Счастливая любовь похуже несчастной…
– И вы не боитесь передо мной раскрываться?
– Дурашка Тим! – захохотал Пастраго. – С чего вы взяли, будто психолог обязательно должен быть закрыт, блиндирован, экранирован… Ну, пока. Отправляюсь на блудоход. А завтра поговорим, есть дело…
Он поднялся и побрел к выходу, чуточку покачиваясь, бренча на гитаре:
Панарин пошел к стойке за новой бутылкой. На улице раздался вдруг короткий и резкий, мощный свист: «фью-ю-ю-ю-юмм!», и стекла разлетелись вдребезги. Сумерки за окном пронизала сиреневая вспышка. Все повскакивали с мест. Снова свистнуло, чуть подальше, отчего-то заложило уши. Еще одна вспышка. Свист. Вспышка. Свист. Вспышка.
Панарин выскочил на улицу, следом высыпали остальные.

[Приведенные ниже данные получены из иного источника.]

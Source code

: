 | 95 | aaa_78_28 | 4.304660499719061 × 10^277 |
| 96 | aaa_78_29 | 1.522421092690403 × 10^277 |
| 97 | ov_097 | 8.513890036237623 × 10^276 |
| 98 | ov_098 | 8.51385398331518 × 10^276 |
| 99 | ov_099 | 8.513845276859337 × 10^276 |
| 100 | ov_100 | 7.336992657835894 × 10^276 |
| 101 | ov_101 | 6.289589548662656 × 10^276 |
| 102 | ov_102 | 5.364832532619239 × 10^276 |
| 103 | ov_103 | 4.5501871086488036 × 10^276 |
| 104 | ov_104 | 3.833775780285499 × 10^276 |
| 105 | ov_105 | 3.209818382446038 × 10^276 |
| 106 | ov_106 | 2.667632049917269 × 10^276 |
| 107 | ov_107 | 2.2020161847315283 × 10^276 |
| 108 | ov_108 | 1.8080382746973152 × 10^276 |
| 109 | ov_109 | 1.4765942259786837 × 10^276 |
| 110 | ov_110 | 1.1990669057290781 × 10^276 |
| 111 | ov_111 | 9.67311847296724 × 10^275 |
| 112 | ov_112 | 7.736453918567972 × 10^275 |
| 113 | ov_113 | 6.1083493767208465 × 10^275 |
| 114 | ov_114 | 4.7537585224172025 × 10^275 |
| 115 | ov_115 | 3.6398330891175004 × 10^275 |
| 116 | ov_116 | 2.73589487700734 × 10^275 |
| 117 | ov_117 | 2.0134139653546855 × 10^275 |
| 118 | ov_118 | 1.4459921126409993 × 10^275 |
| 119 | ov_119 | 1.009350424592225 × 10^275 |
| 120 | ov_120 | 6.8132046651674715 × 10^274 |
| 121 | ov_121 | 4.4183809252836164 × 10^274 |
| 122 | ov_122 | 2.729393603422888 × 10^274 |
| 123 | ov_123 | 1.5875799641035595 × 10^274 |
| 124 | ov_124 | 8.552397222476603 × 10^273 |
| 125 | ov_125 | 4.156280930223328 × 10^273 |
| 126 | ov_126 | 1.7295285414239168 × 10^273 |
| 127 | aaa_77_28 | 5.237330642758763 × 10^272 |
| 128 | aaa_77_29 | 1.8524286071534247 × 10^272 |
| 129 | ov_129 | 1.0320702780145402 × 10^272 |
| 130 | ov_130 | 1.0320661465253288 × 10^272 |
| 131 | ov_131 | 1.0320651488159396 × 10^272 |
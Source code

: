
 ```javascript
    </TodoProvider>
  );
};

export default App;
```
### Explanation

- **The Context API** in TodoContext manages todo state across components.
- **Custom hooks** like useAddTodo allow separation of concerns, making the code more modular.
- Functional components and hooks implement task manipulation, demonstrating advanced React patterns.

Над Поселком носились какие-то черные квадраты, то снижаясь к самым крышам, то взвиваясь к облакам. К бару бежали, заполошно размахивая руками, несколько человек. Ближайший квадрат спикировал на них, сложился, превратившись в обращенный к земле четырехугольный раструб, похожий на трубу старинного граммофона, в глубине его малиново блеснуло, раздался свист, и прозрачная сиреневая туча накрыла бегущих. Люди замерли в нелепых позах, медленно опустились на асфальт. Раструб, на лету становясь квадратом, понесся дальше.
Рядом захлопали выстрелы – механики палили по неведомому противнику. Никакого результата. Квадрат сложился, сверкнула вспышка, и полоса пламени ударила в стену бара, опалив лица странным сухим жаром. Один из механиков скорчился под стеной нелепой черной куклой, пахнуло паленым.